You must watch this video blog post about a recent graduate of NYU’s undergraduate business program. The guy is depressed and collapsing under $275,000 in student loan debt.

That’s right – $275k for an undergraduate business degree that qualifies him to ….  manage a Starbucks?

There are so many problems with this story.

First, the guy turned down a full scholarship offer from another college so he could gain all of the “benefits” of living and learning in Manhattan. His payoff: Sharing an apartment over a garage with two others – in Pennsylvania. He now has a two hour commute – each way – to his job. Wow – dreams fulfilled.

He regrets his decision, of course, and acknowledges that he did the math before enrolling. But he chose to ignore the big debt number staring him in the face on the calculator. He would worry about it later. Later has arrived, big time.

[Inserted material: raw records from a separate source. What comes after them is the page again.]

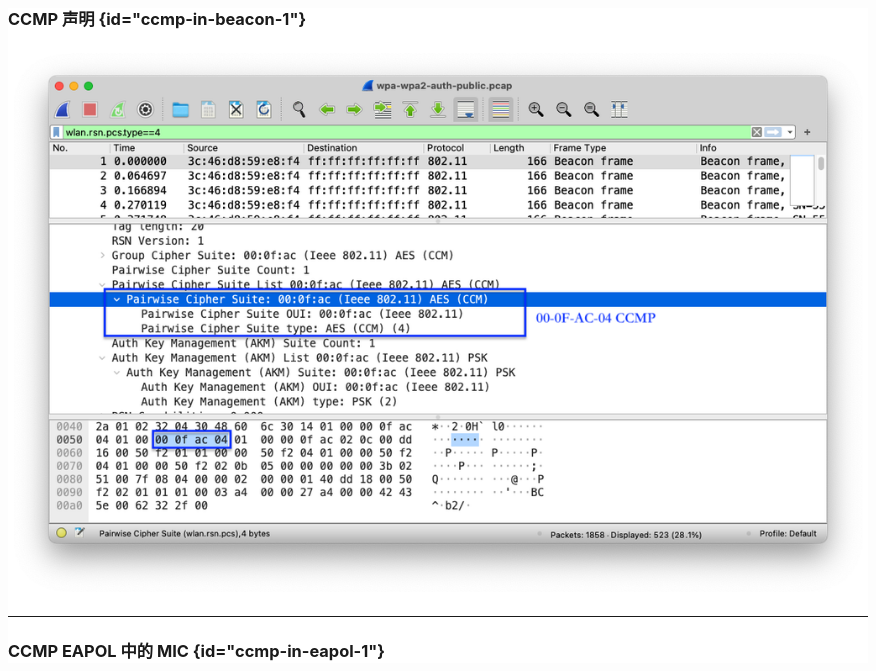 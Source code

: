 
### CCMP 声明 {id="ccmp-in-beacon-1"}

![](images/chap0x03/ccmp-in-wap-wap2-auth.png)

---

### CCMP EAPOL 中的 MIC {id="ccmp-in-eapol-1"}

The other big problem is with NYU. It is shameful that it would allow an undergraduate to enroll without BIG GIANT WARNINGS against graduating with a bachelor’s degree and a six figure debt load. This is a BUSINESS program after all. But tuition dollars are more important than business sense to NYU, and to most other universities.

It’s b-school malpractice in my opinion. Would you trust the business education of someone who puts himself in this position?

Here is the link to the sad but true video.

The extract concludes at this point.